» Your assignment:
Output every line below exactly, please, omitting pictures.
Data section below:
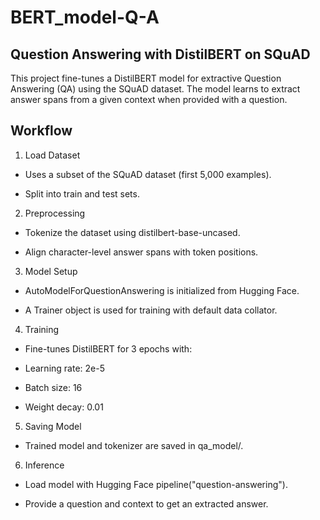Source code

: # BERT_model-Q-A

## Question Answering with DistilBERT on SQuAD
This project fine-tunes a DistilBERT model for extractive Question Answering (QA) using the SQuAD dataset. The model learns to extract answer spans from a given context when provided with a question.

## Workflow

1. Load Dataset

  * Uses a subset of the SQuAD dataset
   (first 5,000 examples).
  
  * Split into train and test sets.

2. Preprocessing

  * Tokenize the dataset using distilbert-base-uncased.
  
  * Align character-level answer spans with token positions.

3. Model Setup

  * AutoModelForQuestionAnswering is initialized from Hugging Face.

  * A Trainer object is used for training with default data collator.

4. Training

  * Fine-tunes DistilBERT for 3 epochs with:
  
  * Learning rate: 2e-5
  
  * Batch size: 16
  
  * Weight decay: 0.01

5. Saving Model

  * Trained model and tokenizer are saved in qa_model/.

6. Inference
   
  * Load model with Hugging Face pipeline("question-answering").

  * Provide a question and context to get an extracted answer.
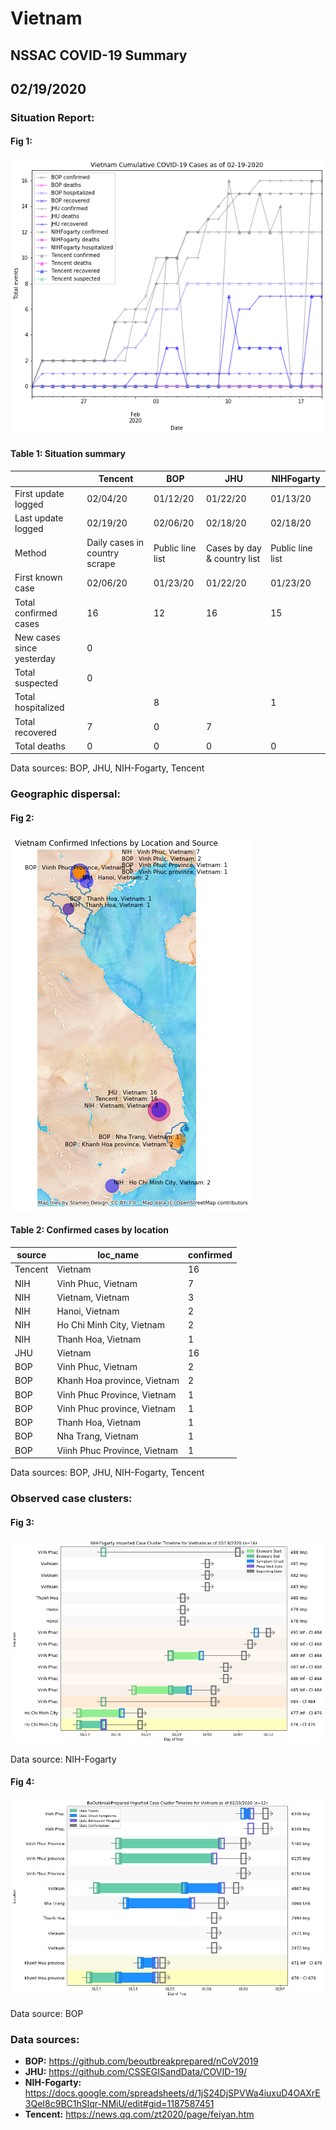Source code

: # Vietnam
## NSSAC COVID-19 Summary
## 02/19/2020



### Situation Report:
#### Fig 1:
![Vietnam cases](../merged_histories/Vietnam_merged_histories.png)

#### Table 1: Situation summary


|                           | Tencent                       | BOP              | JHU                         | NIHFogarty       |
|---------------------------|-------------------------------|------------------|-----------------------------|------------------|
| First update logged       | 02/04/20                      | 01/12/20         | 01/22/20                    | 01/13/20         |
| Last update logged        | 02/19/20                      | 02/06/20         | 02/18/20                    | 02/18/20         |
| Method                    | Daily cases in country scrape | Public line list | Cases by day & country list | Public line list |
| First known case          | 02/06/20                      | 01/23/20         | 01/22/20                    | 01/23/20         |
| Total confirmed cases     | 16                            | 12               | 16                          | 15               |
| New cases since yesterday | 0                             |                  |                             |                  |
| Total suspected           | 0                             |                  |                             |                  |
| Total hospitalized        |                               | 8                |                             | 1                |
| Total recovered           | 7                             | 0                | 7                           |                  |
| Total deaths              | 0                             | 0                | 0                           | 0                |

Data sources: BOP, JHU, NIH-Fogarty, Tencent


### Geographic dispersal:
#### Fig 2:
![Vietnam mapped](../case_locs/Vietnam_case_locs.png)

#### Table 2: Confirmed cases by location


| source   | loc_name                     |   confirmed |
|----------|------------------------------|-------------|
| Tencent  | Vietnam                      |          16 |
| NIH      | Vinh Phuc, Vietnam           |           7 |
| NIH      | Vietnam, Vietnam             |           3 |
| NIH      | Hanoi, Vietnam               |           2 |
| NIH      | Ho Chi Minh City, Vietnam    |           2 |
| NIH      | Thanh Hoa, Vietnam           |           1 |
| JHU      | Vietnam                      |          16 |
| BOP      | Vinh Phuc, Vietnam           |           2 |
| BOP      | Khanh Hoa province, Vietnam  |           2 |
| BOP      | Vinh Phuc Province, Vietnam  |           1 |
| BOP      | Vinh Phuc province, Vietnam  |           1 |
| BOP      | Thanh Hoa, Vietnam           |           1 |
| BOP      | Nha Trang, Vietnam           |           1 |
| BOP      | Viinh Phuc Province, Vietnam |           1 |

Data sources: BOP, JHU, NIH-Fogarty, Tencent


### Observed case clusters:
#### Fig 3:
![Vietnam cases](../cluster_analysis/Vietnam_imported_cases_NIHFogarty.png)



Data source: NIH-Fogarty


#### Fig 4:
![Vietnam cases](../cluster_analysis/Vietnam_imported_cases_BOP.png)



Data source: BOP


### Data sources:
* **BOP:** https://github.com/beoutbreakprepared/nCoV2019
* **JHU:** https://github.com/CSSEGISandData/COVID-19/
* **NIH-Fogarty:** https://docs.google.com/spreadsheets/d/1jS24DjSPVWa4iuxuD4OAXrE3QeI8c9BC1hSlqr-NMiU/edit#gid=1187587451
* **Tencent:** https://news.qq.com/zt2020/page/feiyan.htm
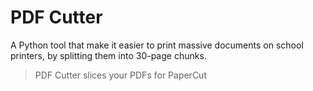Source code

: # PDF Cutter

A Python tool that make it easier to print massive documents on school printers, by splitting them into 30-page chunks.

> PDF Cutter slices your PDFs for PaperCut
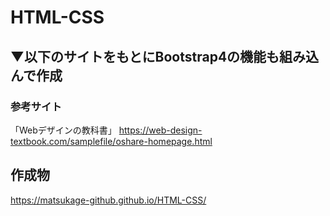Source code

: # HTML-CSS
## ▼以下のサイトをもとにBootstrap4の機能も組み込んで作成
### 参考サイト
「Webデザインの教科書」
https://web-design-textbook.com/samplefile/oshare-homepage.html

## 作成物
https://matsukage-github.github.io/HTML-CSS/
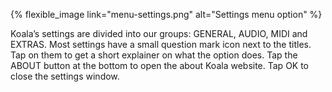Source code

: ---
---

{% flexible_image link="menu-settings.png" alt="Settings menu option" %}

Koala’s settings are divided into our groups: GENERAL, AUDIO, MIDI and EXTRAS. Most settings have a small question mark icon next to the titles. Tap on them to get a short explainer on what the option does. Tap the ABOUT button at the bottom to open the about Koala website. Tap OK to close the settings window.
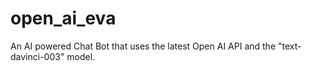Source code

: # open_ai_eva
An AI powered Chat Bot that uses the latest Open AI API and the "text-davinci-003" model.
End of Data section.
» Answer area:
Source code

: # BERT_model-Q-A

## Question Answering with DistilBERT on SQuAD
This project fine-tunes a DistilBERT model for extractive Question Answering (QA) using the SQuAD dataset. The model learns to extract answer spans from a given context when provided with a question.

## Workflow

1. Load Dataset

  * Uses a subset of the SQuAD dataset
   (first 5,000 examples).
  
  * Split into train and test sets.

2. Preprocessing

  * Tokenize the dataset using distilbert-base-uncased.
  
  * Align character-level answer spans with token positions.

3. Model Setup

  * AutoModelForQuestionAnswering is initialized from Hugging Face.

  * A Trainer object is used for training with default data collator.

4. Training

  * Fine-tunes DistilBERT for 3 epochs with:
  
  * Learning rate: 2e-5
  
  * Batch size: 16
  
  * Weight decay: 0.01

5. Saving Model

  * Trained model and tokenizer are saved in qa_model/.

6. Inference
   
  * Load model with Hugging Face pipeline("question-answering").

  * Provide a question and context to get an extracted answer.
Source code

: # Vietnam
## NSSAC COVID-19 Summary
## 02/19/2020



### Situation Report:
#### Fig 1:
![Vietnam cases](../merged_histories/Vietnam_merged_histories.png)

#### Table 1: Situation summary


|                           | Tencent                       | BOP              | JHU                         | NIHFogarty       |
|---------------------------|-------------------------------|------------------|-----------------------------|------------------|
| First update logged       | 02/04/20                      | 01/12/20         | 01/22/20                    | 01/13/20         |
| Last update logged        | 02/19/20                      | 02/06/20         | 02/18/20                    | 02/18/20         |
| Method                    | Daily cases in country scrape | Public line list | Cases by day & country list | Public line list |
| First known case          | 02/06/20                      | 01/23/20         | 01/22/20                    | 01/23/20         |
| Total confirmed cases     | 16                            | 12               | 16                          | 15               |
| New cases since yesterday | 0                             |                  |                             |                  |
| Total suspected           | 0                             |                  |                             |                  |
| Total hospitalized        |                               | 8                |                             | 1                |
| Total recovered           | 7                             | 0                | 7                           |                  |
| Total deaths              | 0                             | 0                | 0                           | 0                |

Data sources: BOP, JHU, NIH-Fogarty, Tencent


### Geographic dispersal:
#### Fig 2:
![Vietnam mapped](../case_locs/Vietnam_case_locs.png)

#### Table 2: Confirmed cases by location


| source   | loc_name                     |   confirmed |
|----------|------------------------------|-------------|
| Tencent  | Vietnam                      |          16 |
| NIH      | Vinh Phuc, Vietnam           |           7 |
| NIH      | Vietnam, Vietnam             |           3 |
| NIH      | Hanoi, Vietnam               |           2 |
| NIH      | Ho Chi Minh City, Vietnam    |           2 |
| NIH      | Thanh Hoa, Vietnam           |           1 |
| JHU      | Vietnam                      |          16 |
| BOP      | Vinh Phuc, Vietnam           |           2 |
| BOP      | Khanh Hoa province, Vietnam  |           2 |
| BOP      | Vinh Phuc Province, Vietnam  |           1 |
| BOP      | Vinh Phuc province, Vietnam  |           1 |
| BOP      | Thanh Hoa, Vietnam           |           1 |
| BOP      | Nha Trang, Vietnam           |           1 |
| BOP      | Viinh Phuc Province, Vietnam |           1 |

Data sources: BOP, JHU, NIH-Fogarty, Tencent


### Observed case clusters:
#### Fig 3:
![Vietnam cases](../cluster_analysis/Vietnam_imported_cases_NIHFogarty.png)



Data source: NIH-Fogarty


#### Fig 4:
![Vietnam cases](../cluster_analysis/Vietnam_imported_cases_BOP.png)



Data source: BOP


### Data sources:
* **BOP:** https://github.com/beoutbreakprepared/nCoV2019
* **JHU:** https://github.com/CSSEGISandData/COVID-19/
* **NIH-Fogarty:** https://docs.google.com/spreadsheets/d/1jS24DjSPVWa4iuxuD4OAXrE3QeI8c9BC1hSlqr-NMiU/edit#gid=1187587451
* **Tencent:** https://news.qq.com/zt2020/page/feiyan.htm
Source code

: # PDF Cutter

A Python tool that make it easier to print massive documents on school printers, by splitting them into 30-page chunks.

> PDF Cutter slices your PDFs for PaperCut
Source code

: # HTML-CSS
## ▼以下のサイトをもとにBootstrap4の機能も組み込んで作成
### 参考サイト
「Webデザインの教科書」
https://web-design-textbook.com/samplefile/oshare-homepage.html

## 作成物
https://matsukage-github.github.io/HTML-CSS/
Source code

: ---
---

{% flexible_image link="menu-settings.png" alt="Settings menu option" %}

Koala’s settings are divided into our groups: GENERAL, AUDIO, MIDI and EXTRAS. Most settings have a small question mark icon next to the titles. Tap on them to get a short explainer on what the option does. Tap the ABOUT button at the bottom to open the about Koala website. Tap OK to close the settings window.
Source code

: # open_ai_eva
An AI powered Chat Bot that uses the latest Open AI API and the "text-davinci-003" model.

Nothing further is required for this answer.